With the recent passing of Pat Schleger, the design partner and wife of Hans Schleger, one of Britain’s foremost Modernist graphic practitioners, Patrick Argent recalls her life as a designer, author and highly respected central figure within the profession.

Portrait by Adrian Gatie
Portrait by Adrian Gatie

On the warm spring evening of 21 May 2007 in the large entrance hall of the V&A, hundreds of people were gathering to celebrate the life and work of the late, great designer Alan Fletcher.

One such guest to arrive was the designer Pat Schleger, who, recuperating from a recent hip operation, found the prospect of standing comfortably or walking any distance rather daunting.

Consequently on asking for a chair, which I duly found, she then became virtually invisible to the vast majority of the people assembled, with her ability to socialise extremely limited.

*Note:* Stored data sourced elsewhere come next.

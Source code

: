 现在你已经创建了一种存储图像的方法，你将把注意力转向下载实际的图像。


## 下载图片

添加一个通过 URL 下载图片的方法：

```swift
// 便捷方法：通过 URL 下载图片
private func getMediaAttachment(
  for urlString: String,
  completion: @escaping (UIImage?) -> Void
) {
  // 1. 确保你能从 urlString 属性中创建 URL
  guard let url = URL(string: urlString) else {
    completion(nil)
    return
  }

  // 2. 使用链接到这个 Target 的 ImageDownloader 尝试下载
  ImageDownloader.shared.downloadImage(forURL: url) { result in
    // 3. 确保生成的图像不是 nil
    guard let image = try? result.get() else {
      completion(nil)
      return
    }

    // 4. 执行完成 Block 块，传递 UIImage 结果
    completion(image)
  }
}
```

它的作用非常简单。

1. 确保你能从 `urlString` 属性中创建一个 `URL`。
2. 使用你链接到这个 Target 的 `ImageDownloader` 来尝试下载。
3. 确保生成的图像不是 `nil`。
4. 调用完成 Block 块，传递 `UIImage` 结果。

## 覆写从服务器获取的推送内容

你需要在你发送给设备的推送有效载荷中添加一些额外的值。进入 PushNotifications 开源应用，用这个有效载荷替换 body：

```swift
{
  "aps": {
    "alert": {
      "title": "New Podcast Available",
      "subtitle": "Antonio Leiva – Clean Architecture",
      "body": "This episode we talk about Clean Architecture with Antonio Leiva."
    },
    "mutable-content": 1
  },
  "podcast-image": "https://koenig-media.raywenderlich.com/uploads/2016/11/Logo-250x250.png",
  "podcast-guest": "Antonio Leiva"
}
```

A roll-call of eminent designers

Pat, with her typical, immediate problem-solving approach, wrote out a list of individuals for me to seek out in the crowd and asked could I let them know she was present and would they possibly come over to speak to her?

That list comprised a formidable line-up of names that included Wim Crouwel, Derek Birdsall, David Gentleman, Colin Forbes, Alan Kitching, David Bernstein, Ken Garland and Dennis Bailey, among many others.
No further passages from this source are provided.